0

I'm trying to implement a StateMachine in Rust, but I encountered some problems while trying to fire the callback of StateMachine in a spawn thread.

Here is my StateMachine struct. The state is a generic T because I want to use it in many different scenerios, and I use a Vec to store all the callbacks those registered into this StateMachine.

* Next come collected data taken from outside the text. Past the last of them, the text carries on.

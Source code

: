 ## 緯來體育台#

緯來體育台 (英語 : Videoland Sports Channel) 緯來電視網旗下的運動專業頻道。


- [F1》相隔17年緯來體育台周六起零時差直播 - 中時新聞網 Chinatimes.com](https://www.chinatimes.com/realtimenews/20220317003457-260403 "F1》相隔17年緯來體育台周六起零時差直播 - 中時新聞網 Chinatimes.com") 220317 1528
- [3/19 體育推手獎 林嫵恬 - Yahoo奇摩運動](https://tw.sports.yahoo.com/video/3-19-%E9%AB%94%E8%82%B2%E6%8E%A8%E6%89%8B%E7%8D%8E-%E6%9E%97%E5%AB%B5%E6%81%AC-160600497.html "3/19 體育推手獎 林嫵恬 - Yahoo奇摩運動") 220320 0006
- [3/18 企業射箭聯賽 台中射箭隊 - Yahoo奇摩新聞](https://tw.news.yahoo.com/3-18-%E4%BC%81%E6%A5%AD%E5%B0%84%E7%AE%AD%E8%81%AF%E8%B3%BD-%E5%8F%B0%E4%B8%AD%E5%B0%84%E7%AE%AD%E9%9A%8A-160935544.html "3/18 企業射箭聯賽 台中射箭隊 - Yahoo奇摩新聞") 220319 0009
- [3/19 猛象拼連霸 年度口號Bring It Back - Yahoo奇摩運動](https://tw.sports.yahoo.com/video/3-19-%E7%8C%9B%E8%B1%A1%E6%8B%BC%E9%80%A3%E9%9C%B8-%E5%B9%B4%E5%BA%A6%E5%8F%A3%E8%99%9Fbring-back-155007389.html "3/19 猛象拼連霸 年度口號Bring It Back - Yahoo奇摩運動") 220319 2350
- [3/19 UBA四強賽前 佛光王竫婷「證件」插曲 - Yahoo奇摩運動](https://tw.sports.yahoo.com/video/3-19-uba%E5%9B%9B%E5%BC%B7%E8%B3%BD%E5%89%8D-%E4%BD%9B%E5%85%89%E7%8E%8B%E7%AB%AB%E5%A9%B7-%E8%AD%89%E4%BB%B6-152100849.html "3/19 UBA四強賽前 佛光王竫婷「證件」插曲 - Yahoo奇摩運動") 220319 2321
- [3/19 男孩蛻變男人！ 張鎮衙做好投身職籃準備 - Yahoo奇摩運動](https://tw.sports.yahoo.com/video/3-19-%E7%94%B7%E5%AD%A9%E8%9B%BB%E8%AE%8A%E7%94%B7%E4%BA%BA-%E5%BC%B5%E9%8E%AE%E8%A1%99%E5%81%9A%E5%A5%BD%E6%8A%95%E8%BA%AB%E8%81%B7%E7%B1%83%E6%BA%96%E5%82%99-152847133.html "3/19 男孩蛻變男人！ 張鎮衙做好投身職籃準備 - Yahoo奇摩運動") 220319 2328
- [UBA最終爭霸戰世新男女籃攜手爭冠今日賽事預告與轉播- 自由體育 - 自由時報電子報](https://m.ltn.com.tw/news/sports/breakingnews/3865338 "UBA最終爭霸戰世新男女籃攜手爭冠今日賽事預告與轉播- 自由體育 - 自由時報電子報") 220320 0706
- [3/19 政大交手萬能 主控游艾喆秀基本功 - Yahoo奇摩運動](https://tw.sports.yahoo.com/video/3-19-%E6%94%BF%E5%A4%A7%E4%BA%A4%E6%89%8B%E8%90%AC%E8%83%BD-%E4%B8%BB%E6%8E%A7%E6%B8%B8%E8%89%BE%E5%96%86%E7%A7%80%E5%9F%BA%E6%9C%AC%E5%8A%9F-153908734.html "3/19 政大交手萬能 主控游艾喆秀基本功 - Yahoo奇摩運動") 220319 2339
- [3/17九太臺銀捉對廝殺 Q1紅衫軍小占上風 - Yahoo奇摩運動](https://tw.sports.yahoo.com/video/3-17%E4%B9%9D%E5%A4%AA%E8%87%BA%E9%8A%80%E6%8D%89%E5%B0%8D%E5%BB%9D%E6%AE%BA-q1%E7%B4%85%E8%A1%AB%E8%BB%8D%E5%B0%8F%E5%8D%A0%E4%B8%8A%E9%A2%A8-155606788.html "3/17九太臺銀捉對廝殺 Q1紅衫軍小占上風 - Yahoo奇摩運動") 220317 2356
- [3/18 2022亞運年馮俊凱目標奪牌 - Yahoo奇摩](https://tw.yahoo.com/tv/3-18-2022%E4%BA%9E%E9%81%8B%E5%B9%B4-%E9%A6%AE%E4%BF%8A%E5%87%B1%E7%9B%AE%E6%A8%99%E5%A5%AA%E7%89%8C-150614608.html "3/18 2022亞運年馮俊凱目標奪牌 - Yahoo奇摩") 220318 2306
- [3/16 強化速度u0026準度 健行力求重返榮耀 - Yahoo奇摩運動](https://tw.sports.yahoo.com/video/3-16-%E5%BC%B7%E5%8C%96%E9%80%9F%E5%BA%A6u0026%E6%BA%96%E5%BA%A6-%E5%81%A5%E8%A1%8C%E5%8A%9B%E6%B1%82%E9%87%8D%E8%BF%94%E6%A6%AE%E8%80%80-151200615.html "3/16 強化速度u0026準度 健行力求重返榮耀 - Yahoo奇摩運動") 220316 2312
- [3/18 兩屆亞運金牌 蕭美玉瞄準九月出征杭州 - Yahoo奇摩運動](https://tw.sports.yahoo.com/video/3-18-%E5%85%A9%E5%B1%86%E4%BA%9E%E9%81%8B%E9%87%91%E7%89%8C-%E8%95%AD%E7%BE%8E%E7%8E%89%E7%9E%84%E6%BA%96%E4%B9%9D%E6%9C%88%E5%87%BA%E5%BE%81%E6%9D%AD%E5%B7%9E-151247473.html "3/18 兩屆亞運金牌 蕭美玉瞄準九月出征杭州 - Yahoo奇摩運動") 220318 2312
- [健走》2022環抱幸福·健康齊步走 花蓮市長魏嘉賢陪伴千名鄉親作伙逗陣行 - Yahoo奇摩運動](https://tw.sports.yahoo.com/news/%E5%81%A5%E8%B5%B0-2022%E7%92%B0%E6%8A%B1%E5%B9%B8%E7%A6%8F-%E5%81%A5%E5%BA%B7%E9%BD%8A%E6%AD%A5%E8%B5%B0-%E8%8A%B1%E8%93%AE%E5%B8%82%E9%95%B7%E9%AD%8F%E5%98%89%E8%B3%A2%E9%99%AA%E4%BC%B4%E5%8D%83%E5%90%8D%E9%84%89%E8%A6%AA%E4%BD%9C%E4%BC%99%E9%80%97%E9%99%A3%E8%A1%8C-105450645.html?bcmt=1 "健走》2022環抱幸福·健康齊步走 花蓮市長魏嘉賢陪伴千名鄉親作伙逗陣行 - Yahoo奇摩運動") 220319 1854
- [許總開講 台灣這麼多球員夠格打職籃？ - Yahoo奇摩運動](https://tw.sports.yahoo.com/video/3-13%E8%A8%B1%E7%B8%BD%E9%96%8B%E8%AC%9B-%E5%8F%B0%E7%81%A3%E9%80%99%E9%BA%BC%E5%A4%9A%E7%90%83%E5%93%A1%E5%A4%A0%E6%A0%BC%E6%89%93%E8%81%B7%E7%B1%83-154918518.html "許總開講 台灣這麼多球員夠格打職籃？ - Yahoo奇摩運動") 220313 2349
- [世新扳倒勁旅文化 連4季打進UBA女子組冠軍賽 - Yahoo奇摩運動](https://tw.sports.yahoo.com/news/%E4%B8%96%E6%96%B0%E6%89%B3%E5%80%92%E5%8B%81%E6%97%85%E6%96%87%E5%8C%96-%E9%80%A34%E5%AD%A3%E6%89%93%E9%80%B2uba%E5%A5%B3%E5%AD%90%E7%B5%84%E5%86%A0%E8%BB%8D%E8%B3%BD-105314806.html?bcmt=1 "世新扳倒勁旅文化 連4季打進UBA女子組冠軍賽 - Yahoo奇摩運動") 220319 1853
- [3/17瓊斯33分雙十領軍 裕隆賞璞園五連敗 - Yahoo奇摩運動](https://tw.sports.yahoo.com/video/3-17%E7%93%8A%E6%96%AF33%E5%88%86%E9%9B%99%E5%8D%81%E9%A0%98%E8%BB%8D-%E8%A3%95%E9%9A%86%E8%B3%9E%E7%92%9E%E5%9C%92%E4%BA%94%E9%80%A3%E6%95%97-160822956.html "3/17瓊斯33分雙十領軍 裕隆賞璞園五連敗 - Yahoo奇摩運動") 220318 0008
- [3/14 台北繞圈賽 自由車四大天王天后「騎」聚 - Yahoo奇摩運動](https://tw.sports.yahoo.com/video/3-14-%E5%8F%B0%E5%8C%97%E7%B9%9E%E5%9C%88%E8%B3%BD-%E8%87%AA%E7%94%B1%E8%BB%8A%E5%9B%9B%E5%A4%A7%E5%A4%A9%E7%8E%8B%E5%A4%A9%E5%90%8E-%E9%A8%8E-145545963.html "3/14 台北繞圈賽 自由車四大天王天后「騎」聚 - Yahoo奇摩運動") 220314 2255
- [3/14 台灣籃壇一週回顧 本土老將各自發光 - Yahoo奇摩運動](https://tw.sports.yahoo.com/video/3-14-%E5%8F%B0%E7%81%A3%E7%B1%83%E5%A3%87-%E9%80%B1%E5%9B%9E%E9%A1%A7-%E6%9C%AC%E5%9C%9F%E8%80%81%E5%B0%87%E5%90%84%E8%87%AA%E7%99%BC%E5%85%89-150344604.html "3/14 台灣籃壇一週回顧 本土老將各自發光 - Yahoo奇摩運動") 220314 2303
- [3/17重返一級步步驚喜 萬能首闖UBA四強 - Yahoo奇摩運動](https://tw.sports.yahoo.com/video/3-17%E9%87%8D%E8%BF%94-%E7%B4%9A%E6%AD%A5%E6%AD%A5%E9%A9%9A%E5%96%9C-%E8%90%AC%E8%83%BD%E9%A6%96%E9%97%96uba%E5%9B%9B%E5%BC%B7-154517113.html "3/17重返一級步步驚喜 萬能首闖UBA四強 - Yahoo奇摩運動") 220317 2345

At the very begining, I didn't use the lifetime 'a, but it will run into some lifetime problems, so I add the lifetime 'a by this suggestion: Idiomatic callbacks in Rust

pub struct StateMachine<'a, T> where T:Clone+Eq+'a {
    state: RwLock<T>,
    listeners2: Vec<Arc<Mutex<ListenerCallback<'a, T>>>>,
}

pub type ListenerCallback<'a, T> = dyn FnMut(T) -> Result<()> + Send + Sync + 'a ;

When the state is changed, the StateMachine will fire all the callbacks, as follows.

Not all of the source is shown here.